There are four kinds of प्रलय (pralaya) mentioned in the Viṣṇu Purāṇa.

Nitya (नित्य) pralaya which has to do with constant end of everything like the day ends when we sleep and starts when we awaken, लय (laya) is a more apt word for this. At a higher level nitya pralaya refers to the life process when life ends at death (and starts again when we rebirth only to have another nitya pralaya). In jyotiṣa we learn of nitya kāraka which are the fixed significators of bhāva and are different from anitya (अनित्य) kāraka, transient significators, that change from one life to another and are the dispositors of the bhāva lords.

Naimittika (नैमित्तिक) pralaya refers to the dissolution of the three manifested worlds – bhūrloka, bhuvarloka and svarloka. All beings are given temporary shelter in the maharloka and after this pralaya ends, are created again, they return to their mortal life. This naimittika pralaya coincides with the sleep of Brahma during his night, when disorganisation of the world’s occur. Nature (prākṛti) continues to exist – only the beings cannot be sustained anymore in the manifested regions. The creator of all the loka and tala, Śrī Vāsudeva (resting as Nārāyaṇa), graciously shelters all beings inside of his being as he rests on his coiled Śeṣa (शेष) nāga on the milky ocean. The name for the king of nāga serpents is Śeṣa literally meaning ‘the end’ as well as ‘the residue or all that remains’ after the naimittika pralaya. This brahma-day is called a kalpa and consists of 14 manvantara. Each manvantara has 71 mahā-yuga comprising of 12000 deva-years. Naimittika pralaya always takes place at the end of a kalpa.

Prākṛtika (प्राकृतिक) pralaya refers to the dissolution of the entire nature, prākṛti herself at the end of a lifetime of Brahma which coincides with a hundred years of Brahma’s life when his death occurs. The end of Brahma is the complete end of everything. For a hundred brahma-years everything goes into the dark energy.

  • The process starts with the dissolution of pṛthvi (earth element, along with smell) by jala-bhūta (water element).
  • Then the Sun with its fiery rays drinks all the waters which already contain all the earth – Agni dissolves jala (water element along with taste).
  • Terrible storms of the Rudras shall crush the flames of the Sun(s) as vāyu dissolves agni (fire element along with sight).
  • Then the invisible ākāśa breathes in and dissolves all the vāyu (wind element along with touch).
  • The dark energy of tamas guṇa sucks up ākāśa (ether element along with sound) and in this manner, all the pañca-bhūta are dissolved.

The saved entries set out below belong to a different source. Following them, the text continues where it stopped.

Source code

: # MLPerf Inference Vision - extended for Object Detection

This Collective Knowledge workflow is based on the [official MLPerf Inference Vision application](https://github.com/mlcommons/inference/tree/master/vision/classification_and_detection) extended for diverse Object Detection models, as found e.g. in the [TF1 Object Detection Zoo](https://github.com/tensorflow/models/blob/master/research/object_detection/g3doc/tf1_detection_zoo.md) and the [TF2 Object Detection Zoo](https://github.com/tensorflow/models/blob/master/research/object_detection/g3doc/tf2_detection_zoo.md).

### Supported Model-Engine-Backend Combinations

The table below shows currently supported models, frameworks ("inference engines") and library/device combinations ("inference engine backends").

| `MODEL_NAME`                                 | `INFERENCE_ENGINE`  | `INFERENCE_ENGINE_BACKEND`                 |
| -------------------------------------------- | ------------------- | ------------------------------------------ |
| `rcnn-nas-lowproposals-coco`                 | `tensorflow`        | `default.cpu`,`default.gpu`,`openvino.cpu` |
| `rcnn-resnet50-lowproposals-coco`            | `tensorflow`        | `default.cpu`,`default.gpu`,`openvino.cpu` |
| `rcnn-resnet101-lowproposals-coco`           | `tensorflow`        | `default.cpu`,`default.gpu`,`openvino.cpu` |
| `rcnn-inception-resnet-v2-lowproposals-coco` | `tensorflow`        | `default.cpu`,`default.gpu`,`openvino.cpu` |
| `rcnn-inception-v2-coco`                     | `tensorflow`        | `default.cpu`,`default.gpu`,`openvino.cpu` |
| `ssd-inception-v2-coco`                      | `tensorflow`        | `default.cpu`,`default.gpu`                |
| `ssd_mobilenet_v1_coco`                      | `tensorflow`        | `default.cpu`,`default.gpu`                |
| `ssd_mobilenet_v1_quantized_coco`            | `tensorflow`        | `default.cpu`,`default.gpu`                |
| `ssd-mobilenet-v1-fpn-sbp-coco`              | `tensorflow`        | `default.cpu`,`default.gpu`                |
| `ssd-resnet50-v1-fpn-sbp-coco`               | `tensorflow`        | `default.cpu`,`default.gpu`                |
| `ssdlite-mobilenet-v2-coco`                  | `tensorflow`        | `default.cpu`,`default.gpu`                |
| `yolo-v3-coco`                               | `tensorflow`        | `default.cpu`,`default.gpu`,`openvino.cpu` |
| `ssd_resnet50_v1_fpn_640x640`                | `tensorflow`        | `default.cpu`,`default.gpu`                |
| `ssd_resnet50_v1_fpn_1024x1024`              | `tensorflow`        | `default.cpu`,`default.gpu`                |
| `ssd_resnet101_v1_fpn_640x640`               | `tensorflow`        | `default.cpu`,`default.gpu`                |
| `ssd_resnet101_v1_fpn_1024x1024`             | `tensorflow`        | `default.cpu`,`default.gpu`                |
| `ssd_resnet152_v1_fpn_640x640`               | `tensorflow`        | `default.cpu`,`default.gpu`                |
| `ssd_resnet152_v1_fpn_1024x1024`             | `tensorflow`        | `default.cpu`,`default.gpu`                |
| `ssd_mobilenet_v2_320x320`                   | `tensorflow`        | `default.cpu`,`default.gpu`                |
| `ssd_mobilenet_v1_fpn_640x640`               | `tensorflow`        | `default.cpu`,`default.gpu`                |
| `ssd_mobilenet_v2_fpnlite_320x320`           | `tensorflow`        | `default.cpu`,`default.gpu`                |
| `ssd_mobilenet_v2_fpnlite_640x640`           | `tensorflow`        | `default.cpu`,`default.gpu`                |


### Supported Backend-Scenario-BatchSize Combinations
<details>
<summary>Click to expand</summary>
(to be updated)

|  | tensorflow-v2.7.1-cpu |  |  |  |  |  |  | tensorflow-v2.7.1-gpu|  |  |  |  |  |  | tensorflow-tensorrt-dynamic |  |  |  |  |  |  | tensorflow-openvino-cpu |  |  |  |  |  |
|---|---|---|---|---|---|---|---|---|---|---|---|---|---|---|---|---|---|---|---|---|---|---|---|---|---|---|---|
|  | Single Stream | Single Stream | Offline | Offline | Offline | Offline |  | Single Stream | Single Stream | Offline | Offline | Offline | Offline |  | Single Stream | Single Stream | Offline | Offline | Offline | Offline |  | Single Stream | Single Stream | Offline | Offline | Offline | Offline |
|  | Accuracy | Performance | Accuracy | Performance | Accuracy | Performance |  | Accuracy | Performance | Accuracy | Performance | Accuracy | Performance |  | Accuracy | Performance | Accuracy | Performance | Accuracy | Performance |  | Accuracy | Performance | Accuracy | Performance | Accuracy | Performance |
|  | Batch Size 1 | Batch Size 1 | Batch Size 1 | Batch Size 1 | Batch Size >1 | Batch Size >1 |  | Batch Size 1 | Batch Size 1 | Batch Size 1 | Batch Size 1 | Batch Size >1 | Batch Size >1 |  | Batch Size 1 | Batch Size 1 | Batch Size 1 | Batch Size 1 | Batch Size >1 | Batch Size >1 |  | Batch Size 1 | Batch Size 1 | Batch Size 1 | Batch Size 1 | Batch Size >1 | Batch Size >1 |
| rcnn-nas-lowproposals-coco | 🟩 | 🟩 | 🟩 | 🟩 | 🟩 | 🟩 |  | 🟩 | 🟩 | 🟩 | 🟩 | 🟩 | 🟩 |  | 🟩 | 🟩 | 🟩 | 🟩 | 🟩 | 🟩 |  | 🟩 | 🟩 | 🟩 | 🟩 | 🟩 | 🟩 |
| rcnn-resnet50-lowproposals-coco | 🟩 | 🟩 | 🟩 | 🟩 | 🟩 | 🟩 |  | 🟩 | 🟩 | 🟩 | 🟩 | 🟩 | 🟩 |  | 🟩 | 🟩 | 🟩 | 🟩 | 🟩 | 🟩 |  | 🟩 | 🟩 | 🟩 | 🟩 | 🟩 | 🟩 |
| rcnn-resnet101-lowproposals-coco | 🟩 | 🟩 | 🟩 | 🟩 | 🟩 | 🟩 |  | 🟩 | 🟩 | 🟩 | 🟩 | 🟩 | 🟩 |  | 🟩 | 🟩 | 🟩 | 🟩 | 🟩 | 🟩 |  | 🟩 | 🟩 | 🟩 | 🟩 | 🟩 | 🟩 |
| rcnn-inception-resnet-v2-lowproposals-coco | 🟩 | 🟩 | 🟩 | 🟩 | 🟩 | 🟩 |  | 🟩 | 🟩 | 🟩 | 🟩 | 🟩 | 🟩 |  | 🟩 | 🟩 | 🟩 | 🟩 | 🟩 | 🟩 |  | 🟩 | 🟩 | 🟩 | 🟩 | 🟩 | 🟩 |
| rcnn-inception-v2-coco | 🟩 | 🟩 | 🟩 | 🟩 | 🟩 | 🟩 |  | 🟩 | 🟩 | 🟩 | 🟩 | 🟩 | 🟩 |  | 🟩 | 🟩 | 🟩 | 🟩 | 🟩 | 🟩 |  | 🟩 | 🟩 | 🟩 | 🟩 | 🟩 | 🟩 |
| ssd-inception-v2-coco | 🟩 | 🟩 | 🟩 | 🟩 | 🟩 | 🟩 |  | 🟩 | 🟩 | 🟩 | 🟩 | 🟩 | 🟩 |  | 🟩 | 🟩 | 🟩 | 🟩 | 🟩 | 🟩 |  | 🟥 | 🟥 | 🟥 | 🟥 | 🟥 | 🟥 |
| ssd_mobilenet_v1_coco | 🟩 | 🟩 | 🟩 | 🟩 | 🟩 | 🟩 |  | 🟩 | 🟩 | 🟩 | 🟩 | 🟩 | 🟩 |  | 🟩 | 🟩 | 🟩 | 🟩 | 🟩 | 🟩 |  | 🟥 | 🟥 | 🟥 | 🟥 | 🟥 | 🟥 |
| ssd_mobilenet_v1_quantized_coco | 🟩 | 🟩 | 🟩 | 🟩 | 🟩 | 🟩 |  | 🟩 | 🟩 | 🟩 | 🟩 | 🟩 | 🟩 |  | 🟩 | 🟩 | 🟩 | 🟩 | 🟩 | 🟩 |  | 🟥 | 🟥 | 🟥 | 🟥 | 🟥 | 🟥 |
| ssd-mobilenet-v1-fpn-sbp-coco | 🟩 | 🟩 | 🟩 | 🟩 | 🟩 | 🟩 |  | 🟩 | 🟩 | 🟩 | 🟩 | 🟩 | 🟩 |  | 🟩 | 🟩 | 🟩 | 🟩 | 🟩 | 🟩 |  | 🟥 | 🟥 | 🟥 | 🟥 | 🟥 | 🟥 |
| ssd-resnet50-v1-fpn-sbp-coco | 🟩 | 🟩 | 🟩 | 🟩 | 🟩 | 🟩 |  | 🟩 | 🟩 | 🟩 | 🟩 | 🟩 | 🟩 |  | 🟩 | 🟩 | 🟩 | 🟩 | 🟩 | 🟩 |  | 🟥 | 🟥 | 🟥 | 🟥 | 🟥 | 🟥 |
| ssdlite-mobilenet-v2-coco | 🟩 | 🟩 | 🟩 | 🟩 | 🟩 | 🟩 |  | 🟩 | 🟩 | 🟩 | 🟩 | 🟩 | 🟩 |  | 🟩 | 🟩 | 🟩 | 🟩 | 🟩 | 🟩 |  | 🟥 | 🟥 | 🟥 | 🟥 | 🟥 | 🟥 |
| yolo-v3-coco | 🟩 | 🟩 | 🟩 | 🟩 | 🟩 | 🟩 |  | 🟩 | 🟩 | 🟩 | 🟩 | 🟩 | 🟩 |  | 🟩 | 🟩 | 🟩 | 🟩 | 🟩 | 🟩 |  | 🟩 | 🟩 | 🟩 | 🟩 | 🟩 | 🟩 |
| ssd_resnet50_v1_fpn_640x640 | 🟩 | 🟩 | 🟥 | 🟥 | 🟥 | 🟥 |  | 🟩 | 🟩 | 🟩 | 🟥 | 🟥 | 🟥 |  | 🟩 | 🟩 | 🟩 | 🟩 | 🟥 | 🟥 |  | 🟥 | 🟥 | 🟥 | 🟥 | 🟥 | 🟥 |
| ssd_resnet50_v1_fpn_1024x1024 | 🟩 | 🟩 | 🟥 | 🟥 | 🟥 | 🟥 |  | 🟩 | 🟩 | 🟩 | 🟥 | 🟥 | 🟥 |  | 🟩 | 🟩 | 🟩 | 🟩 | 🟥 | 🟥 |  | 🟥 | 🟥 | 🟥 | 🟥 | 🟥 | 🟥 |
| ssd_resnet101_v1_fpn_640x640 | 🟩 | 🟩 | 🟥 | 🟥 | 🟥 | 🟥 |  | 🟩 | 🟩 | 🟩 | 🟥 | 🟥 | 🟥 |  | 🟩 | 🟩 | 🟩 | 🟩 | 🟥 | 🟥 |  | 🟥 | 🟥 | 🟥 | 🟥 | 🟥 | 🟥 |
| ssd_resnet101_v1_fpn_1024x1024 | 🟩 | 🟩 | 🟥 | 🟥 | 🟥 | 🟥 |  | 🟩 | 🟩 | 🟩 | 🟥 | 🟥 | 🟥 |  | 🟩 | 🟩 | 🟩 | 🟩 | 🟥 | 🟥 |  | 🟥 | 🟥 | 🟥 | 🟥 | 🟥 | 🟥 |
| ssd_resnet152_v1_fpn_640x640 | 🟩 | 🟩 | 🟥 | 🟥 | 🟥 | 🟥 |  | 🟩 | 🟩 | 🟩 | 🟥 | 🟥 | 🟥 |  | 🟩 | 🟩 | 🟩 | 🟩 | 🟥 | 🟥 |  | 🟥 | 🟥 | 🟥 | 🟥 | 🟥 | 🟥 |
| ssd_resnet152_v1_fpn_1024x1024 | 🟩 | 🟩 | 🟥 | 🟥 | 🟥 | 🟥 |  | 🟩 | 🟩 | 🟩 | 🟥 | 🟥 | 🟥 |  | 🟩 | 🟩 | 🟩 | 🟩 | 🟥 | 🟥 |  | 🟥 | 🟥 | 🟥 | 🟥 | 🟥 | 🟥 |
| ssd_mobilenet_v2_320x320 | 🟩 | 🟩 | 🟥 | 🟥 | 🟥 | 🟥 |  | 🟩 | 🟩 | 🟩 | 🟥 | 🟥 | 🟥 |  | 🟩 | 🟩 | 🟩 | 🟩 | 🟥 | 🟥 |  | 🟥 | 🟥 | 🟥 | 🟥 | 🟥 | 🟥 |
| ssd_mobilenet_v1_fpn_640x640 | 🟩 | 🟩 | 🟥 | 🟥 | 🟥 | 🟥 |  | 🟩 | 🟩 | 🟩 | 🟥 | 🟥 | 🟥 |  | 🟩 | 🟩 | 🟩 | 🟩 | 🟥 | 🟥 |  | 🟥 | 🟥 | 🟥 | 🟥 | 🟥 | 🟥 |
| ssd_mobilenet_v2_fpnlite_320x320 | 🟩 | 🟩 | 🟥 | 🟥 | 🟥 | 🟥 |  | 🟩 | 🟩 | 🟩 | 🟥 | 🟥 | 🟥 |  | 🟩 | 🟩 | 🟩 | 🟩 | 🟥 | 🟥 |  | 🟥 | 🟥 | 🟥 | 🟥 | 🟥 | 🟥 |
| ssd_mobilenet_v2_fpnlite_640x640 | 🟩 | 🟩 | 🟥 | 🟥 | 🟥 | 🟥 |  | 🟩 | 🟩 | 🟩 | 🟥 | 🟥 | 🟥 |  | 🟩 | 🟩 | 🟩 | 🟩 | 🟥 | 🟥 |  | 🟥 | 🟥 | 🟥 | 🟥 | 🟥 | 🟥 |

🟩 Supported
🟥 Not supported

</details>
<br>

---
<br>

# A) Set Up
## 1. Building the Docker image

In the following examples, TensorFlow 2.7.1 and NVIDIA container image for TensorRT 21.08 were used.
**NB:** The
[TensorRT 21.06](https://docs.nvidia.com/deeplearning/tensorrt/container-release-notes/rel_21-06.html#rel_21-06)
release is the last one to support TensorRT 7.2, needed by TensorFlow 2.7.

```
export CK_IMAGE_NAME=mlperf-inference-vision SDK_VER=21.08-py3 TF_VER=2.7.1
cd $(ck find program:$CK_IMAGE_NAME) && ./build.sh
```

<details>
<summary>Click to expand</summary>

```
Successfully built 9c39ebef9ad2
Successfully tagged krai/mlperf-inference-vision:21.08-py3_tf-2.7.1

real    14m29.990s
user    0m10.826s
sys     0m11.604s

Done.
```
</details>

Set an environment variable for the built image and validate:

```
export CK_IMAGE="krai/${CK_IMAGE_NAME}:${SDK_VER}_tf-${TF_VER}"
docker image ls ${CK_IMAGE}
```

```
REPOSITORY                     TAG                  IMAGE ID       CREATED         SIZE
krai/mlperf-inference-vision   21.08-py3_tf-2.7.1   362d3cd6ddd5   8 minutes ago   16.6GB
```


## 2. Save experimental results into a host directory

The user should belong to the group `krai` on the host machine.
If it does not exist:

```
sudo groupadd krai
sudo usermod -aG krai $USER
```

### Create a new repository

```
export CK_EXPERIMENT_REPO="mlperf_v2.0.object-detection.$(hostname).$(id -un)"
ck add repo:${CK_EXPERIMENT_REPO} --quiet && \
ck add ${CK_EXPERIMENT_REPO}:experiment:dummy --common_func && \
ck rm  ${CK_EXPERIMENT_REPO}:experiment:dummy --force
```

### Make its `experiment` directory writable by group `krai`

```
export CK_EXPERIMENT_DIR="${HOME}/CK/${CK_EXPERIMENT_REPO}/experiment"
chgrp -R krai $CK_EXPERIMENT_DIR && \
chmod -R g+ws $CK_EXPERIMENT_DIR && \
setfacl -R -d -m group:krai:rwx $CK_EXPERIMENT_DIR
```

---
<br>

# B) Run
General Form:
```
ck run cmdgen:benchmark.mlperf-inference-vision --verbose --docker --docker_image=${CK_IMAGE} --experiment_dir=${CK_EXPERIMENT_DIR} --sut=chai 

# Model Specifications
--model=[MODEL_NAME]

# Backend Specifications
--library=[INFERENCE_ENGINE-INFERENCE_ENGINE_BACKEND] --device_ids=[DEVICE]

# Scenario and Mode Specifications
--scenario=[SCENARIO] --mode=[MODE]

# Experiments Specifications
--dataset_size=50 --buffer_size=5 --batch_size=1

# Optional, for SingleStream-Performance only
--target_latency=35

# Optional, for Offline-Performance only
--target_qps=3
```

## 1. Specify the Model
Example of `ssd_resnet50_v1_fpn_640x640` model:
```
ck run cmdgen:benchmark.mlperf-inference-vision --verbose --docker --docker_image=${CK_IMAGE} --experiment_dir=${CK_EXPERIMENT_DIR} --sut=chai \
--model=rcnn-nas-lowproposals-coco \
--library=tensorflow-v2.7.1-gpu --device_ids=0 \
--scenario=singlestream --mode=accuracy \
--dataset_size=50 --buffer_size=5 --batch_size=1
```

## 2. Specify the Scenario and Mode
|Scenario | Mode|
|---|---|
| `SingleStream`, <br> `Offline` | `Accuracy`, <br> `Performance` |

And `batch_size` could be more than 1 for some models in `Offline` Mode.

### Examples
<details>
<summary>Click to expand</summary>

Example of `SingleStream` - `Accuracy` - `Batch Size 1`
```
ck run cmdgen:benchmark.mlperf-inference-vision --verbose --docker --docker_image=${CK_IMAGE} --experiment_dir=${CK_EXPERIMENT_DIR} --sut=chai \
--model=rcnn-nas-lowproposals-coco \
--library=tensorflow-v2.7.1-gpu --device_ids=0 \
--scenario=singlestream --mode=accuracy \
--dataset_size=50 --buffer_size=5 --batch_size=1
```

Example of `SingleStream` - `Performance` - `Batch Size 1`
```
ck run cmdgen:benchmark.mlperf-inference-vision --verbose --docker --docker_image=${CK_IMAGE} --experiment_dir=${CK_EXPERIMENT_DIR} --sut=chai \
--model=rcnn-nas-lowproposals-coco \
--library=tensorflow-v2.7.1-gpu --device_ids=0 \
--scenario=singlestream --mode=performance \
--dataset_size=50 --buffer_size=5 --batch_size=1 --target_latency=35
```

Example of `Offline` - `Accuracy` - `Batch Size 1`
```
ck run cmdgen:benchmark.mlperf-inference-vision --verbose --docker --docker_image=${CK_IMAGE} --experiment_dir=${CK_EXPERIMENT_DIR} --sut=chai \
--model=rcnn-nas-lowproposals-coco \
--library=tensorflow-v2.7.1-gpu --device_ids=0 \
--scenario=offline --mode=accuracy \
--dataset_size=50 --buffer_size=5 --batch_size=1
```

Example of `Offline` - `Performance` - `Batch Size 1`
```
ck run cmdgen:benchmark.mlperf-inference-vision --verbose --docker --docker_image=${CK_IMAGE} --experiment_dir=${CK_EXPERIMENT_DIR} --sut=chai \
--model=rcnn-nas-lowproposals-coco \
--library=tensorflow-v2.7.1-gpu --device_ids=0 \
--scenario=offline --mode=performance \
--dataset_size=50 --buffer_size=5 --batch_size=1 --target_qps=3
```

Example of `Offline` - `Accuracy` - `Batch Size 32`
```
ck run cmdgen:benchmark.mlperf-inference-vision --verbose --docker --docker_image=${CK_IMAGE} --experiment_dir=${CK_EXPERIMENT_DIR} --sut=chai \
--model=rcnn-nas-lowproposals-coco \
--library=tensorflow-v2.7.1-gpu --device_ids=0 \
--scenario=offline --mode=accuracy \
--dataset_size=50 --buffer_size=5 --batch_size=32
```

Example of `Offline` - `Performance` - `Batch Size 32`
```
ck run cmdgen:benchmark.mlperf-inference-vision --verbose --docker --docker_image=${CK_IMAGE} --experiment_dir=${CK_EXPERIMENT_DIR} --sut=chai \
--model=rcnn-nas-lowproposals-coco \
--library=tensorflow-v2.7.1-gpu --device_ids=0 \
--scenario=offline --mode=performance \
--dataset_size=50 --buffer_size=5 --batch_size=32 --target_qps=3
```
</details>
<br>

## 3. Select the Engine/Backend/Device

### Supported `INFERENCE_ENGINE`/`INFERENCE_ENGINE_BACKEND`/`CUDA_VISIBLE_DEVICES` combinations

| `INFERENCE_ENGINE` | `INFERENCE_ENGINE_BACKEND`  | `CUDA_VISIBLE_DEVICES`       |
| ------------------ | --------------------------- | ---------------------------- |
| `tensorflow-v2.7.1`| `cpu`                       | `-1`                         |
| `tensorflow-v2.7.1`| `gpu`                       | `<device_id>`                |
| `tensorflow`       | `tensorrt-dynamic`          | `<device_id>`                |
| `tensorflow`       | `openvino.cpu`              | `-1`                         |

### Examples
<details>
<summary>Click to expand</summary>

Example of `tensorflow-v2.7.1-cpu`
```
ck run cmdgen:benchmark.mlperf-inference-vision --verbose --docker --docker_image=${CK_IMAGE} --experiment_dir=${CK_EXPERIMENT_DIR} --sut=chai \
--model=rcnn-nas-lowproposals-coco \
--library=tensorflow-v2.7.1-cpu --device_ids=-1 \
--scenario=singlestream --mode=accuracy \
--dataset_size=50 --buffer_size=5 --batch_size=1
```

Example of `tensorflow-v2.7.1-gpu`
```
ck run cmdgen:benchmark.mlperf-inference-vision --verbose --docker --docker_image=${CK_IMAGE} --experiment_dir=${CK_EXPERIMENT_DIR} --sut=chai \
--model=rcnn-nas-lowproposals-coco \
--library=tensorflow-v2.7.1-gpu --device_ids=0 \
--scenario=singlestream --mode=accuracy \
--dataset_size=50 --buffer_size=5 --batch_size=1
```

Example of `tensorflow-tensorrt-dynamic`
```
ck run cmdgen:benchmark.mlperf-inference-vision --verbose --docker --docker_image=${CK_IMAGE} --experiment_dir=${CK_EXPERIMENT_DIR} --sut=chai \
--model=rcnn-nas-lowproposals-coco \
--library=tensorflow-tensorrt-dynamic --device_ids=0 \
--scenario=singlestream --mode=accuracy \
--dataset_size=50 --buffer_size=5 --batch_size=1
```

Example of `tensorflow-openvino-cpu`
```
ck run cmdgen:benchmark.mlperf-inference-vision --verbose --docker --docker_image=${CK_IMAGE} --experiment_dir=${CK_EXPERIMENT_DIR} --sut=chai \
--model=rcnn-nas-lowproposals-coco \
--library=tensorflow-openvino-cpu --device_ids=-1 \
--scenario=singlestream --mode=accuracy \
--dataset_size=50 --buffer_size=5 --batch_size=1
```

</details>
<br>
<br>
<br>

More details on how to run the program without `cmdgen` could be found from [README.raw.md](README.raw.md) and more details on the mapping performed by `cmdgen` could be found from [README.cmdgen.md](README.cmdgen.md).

A very detailed description of this entire process is given in the purāṇa which shows the dissolution of the karmendriya, jñānendriya and then gradually the lokapāla and digpāla and other devatā, followed by manas, buddhi and ahaṁkāra.

Atyantika (अत्यन्तिक) pralaya is the consequence of divine knowledge and causes various types of unions with the Supreme Spirit in various states of mokṣa. All beings do not automatically get mokṣa at the end of prākṛtika pralaya as some would have us believe. They enjoy temporary bliss of closeness with their creator only to be returned when a new Brahma is installed for another hundred Brahma-years. It is this memory of the closeness with Nārāyaṇa that stays somewhere in their supra-consciousness in the soul urging them to seek spiritual knowledge and karmic purification to ‘return to god’.